**WHAT YOU WILL DO**
Please take the records that follow and repeat exactly the lines starting with the line with "数据平面由于性能问题无法使用" and going on through the line with "采集系统中与目标相关的状态信".

Dataset excerpts:
☆ ☆ ☆ ☆ ☆ ☆ ☆

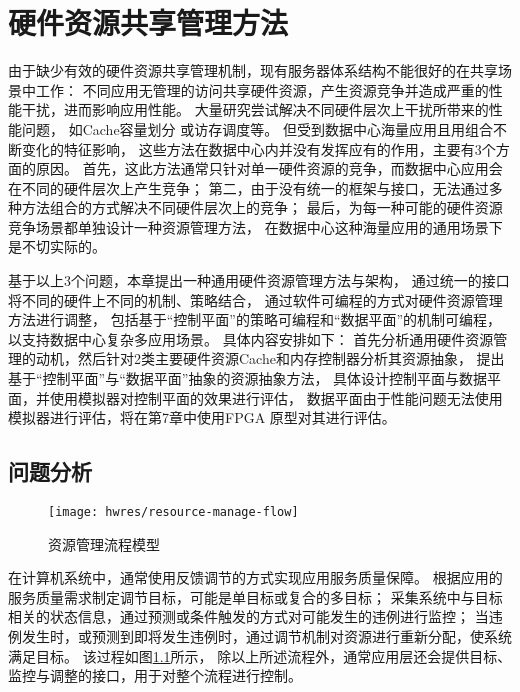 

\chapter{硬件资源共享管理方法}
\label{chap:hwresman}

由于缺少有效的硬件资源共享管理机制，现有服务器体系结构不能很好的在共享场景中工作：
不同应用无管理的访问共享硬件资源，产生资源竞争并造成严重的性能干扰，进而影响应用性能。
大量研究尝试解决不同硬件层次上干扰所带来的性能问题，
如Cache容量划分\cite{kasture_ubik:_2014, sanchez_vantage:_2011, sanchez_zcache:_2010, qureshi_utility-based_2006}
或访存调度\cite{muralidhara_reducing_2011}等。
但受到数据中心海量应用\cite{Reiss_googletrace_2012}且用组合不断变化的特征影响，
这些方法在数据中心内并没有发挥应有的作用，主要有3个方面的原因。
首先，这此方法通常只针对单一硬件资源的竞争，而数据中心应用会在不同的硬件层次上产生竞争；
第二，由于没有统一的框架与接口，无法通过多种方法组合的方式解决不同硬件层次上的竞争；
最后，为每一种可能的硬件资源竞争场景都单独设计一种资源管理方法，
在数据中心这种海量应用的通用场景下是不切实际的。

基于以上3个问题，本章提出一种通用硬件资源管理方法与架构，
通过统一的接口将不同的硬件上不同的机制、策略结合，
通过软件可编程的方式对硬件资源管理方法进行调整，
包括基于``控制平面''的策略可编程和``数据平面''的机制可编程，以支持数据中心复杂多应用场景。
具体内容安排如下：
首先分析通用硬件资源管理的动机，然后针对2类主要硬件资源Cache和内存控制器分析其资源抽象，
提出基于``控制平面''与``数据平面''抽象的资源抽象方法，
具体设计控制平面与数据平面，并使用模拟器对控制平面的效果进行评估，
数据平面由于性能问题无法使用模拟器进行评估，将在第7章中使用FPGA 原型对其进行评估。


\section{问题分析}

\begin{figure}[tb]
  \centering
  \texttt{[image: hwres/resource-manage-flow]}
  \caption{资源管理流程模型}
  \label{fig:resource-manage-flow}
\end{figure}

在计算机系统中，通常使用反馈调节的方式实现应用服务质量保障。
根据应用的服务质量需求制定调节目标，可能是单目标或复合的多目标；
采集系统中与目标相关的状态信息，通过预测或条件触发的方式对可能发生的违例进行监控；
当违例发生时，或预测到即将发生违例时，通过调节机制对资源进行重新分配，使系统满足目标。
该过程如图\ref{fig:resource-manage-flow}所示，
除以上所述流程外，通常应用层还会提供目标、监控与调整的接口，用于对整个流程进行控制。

☆ ☆ ☆ ☆ ☆ ☆ ☆

**YOUR SOLUTION**
数据平面由于性能问题无法使用模拟器进行评估，将在第7章中使用FPGA 原型对其进行评估。


\section{问题分析}

\begin{figure}[tb]
  \centering
  \texttt{[image: hwres/resource-manage-flow]}
  \caption{资源管理流程模型}
  \label{fig:resource-manage-flow}
\end{figure}

在计算机系统中，通常使用反馈调节的方式实现应用服务质量保障。
根据应用的服务质量需求制定调节目标，可能是单目标或复合的多目标；
采集系统中与目标相关的状态信息，通过预测或条件触发的方式对可能发生的违例进行监控；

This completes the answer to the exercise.